Latar Belakang
Dalam Nineteen Eighty-Four, George Orwell mengisahkan Winston Smith yang bekerja untuk Kementerian Urusan Kebenaran (Ministry of Truth). Tugas Smith adalah “menyesuaikan” arsip-arsip sejarah dengan garis pemerintah yang berkuasa. Ia mengganti isi kalimat dan bahkan menghilangkan orang-orang tertentu dalam foto-foto sejarah. Sebagaimana telah diketahui luas, praktek “merekayasa” sejarah inipun tidak terlepas dalam berbagai rejim penguasa dan Rejim Orde Baru adalah salah satu yang mempraktekkan hal ini.
Sejarah memang bukan sekadar catatan atas apa yang telah terjadi, dalam penulisan sejarah tidaklah terlalu asing pemberian makna dilakukan yang kemudian menjadikan sejarah sebagai sumber legitimasi kekuasaan. Obsesi atas legitimasi sejarah yang menjangkiti Orde Baru mendorong pendirian berbagai museum dan monumen, pembangunan Taman Makam Pahlawan, buku induk sejarah Indonesia yang mengagungkan Soeharto dan mengebiri peran politisi sipil (bahkan Soekarno), dan seterusnya. Asvi Warman Adam, dalam sebuah artikel di Majalah Tempo edisi 16 Maret 2009 tentang kontroversi buku Letjen (Purn) Sintong Panjaitan, memberikan catatan penutup: “Pentingnya sejarah untuk melegitimasi kekuasaan telah disadari oleh Nasution dan Soeharto. Pada masa Orde Baru penulisan sejarah dilakukan secara sepihak. Dalam era reformasi, perang kesaksian sejarah yang terbuka berkecamuk dan belum berakhir sampai hari ini. Masyarakat dapat membandingkan dan menilai kebenaran masing-masing versi. Namun, yang jelas, berbagai pelanggaran hak asasi pada masa lampau, apa pun dalihnya, perlu diungkap agar tidak terulang pada masa mendatang.”
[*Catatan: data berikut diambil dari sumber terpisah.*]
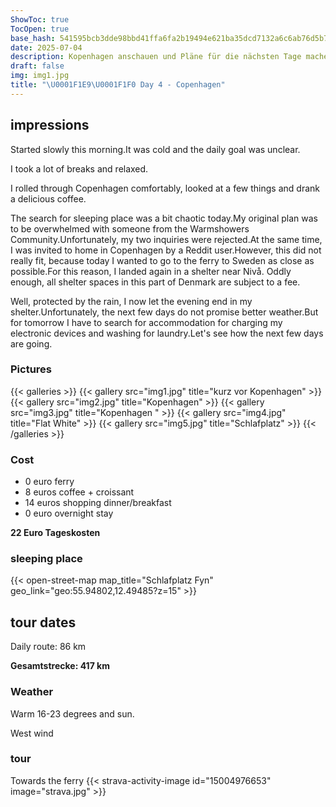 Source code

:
 ```yaml
---
ShowToc: true
TocOpen: true
base_hash: 541595bcb3dde98bbd41ffa6fa2b19494e621ba35dcd7132a6c6ab76d5b75bc8
date: 2025-07-04
description: Kopenhagen anschauen und Pläne für die nächsten Tage machen
draft: false
img: img1.jpg
title: "\U0001F1E9\U0001F1F0 Day 4 - Copenhagen"
---
```


## impressions
Started slowly this morning.It was cold and the daily goal was unclear.

I took a lot of breaks and relaxed.

I rolled through Copenhagen comfortably, looked at a few things and drank a delicious coffee.

The search for sleeping place was a bit chaotic today.My original plan was to be overwhelmed with someone from the Warmshowers Community.Unfortunately, my two inquiries were rejected.At the same time, I was invited to home in Copenhagen by a Reddit user.However, this did not really fit, because today I wanted to go to the ferry to Sweden as close as possible.For this reason, I landed again in a shelter near Nivå.
Oddly enough, all shelter spaces in this part of Denmark are subject to a fee.

Well, protected by the rain, I now let the evening end in my shelter.Unfortunately, the next few days do not promise better weather.But for tomorrow I have to search for accommodation for charging my electronic devices and washing for laundry.Let's see how the next few days are going.
### Pictures
{{< galleries >}}
{{< gallery src="img1.jpg" title="kurz vor Kopenhagen" >}}
{{< gallery src="img2.jpg" title="Kopenhagen" >}}
{{< gallery src="img3.jpg" title="Kopenhagen " >}}
{{< gallery src="img4.jpg" title="Flat White" >}}
{{< gallery src="img5.jpg" title="Schlafplatz" >}}
{{< /galleries >}}

### Cost
- 0 euro ferry
- 8 euros coffee + croissant
- 14 euros shopping dinner/breakfast
- 0 euro overnight stay

**22 Euro Tageskosten**

### sleeping place


{{< open-street-map map_title="Schlafplatz Fyn" geo_link="geo:55.94802,12.49485?z=15" >}}

## tour dates
Daily route: 86 km

**Gesamtstrecke: 417 km**

### Weather
Warm 16-23 degrees and sun.

West wind

### tour
Towards the ferry
{{< strava-activity-image id="15004976653" image="strava.jpg" >}}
Sebagai bagian dari upaya pelurusan sejarah ini, berbagai sejarawan berupaya menghadirkan pengungkapan sejarah, namun seringkali hal ini tidak sejalan dengan berbagai kelompok yang kini bermukim di kekuasaan negara. Menteri Pendidikan Bambang Soedibyo pada tahun 2007 meminta Kejaksaan Agung menarik buku sejarah untuk SMP dan SMA, yang diikuti seremoni pembakaran buku di berbagai kota yang mengingatkan kita pada aksi yang dilakukan Nazi setelah berkuasa.
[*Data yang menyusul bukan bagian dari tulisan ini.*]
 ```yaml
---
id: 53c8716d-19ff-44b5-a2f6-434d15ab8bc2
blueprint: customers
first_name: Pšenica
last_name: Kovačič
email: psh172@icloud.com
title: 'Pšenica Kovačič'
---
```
Pelurusan sejarah kini juga kembali muncul dalam pertarungan politik mendekati Pemilu 2009. Buku Sintong Panjaitan disinyalir oleh Partai Gerindra sebagai upaya untuk menjatuhkan pamor Prabowo Subianto. Meski berkisah tentang perjalanan Sintong Panjaitan sebagai prajurit pasukan khusus, ada beberapa peristiwa hidupnya yang beririsan dengan Prabowo yang digambarkan Sintong sebagai pihak yang tak segan menggunakan pasukan untuk menanggapi isu kekuasaan.
Pokok Diskusi
Suka atau tidak suka, karena menjadi sumber legitimasi, sejarah adalah pertaruhan dalam pertarungan kekuasaan. Sehingga, upaya pelurusan sejarah atas “sejarah resmi” memiliki signifikansi yang cukup penting dalam masyarakat yang sedang melalui proses transisi politik seperti di Aceh.
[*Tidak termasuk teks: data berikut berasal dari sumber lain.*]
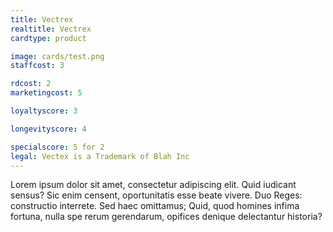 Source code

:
 ```yaml
---
title: Vectrex
realtitle: Vectrex
cardtype: product

image: cards/test.png
staffcost: 3

rdcost: 2
marketingcost: 5

loyaltyscore: 3

longevityscore: 4

specialscore: 5 for 2
legal: Vectex is a Trademark of Blah Inc
---
```


Lorem ipsum dolor sit amet, consectetur adipiscing elit. Quid iudicant sensus? Sic enim censent, oportunitatis esse beate vivere. Duo Reges: constructio interrete. Sed haec omittamus; Quid, quod homines infima fortuna, nulla spe rerum gerendarum, opifices denique delectantur historia?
Poin pertama diskusi ini adalah pembahasan mengenai cakupan proses pelurusan sejarah. Bagaimanakah proses pelurusan sejarah dapat mempengaruhi perubahan politik?
Poin kedua berkaitan dengan sejarah Aceh yang berkaitan dengan transisi politik yang kini berlangsung. Seperti apakah prioritas-prioritas pelurusan sejarah yang harus dilakukan di Aceh?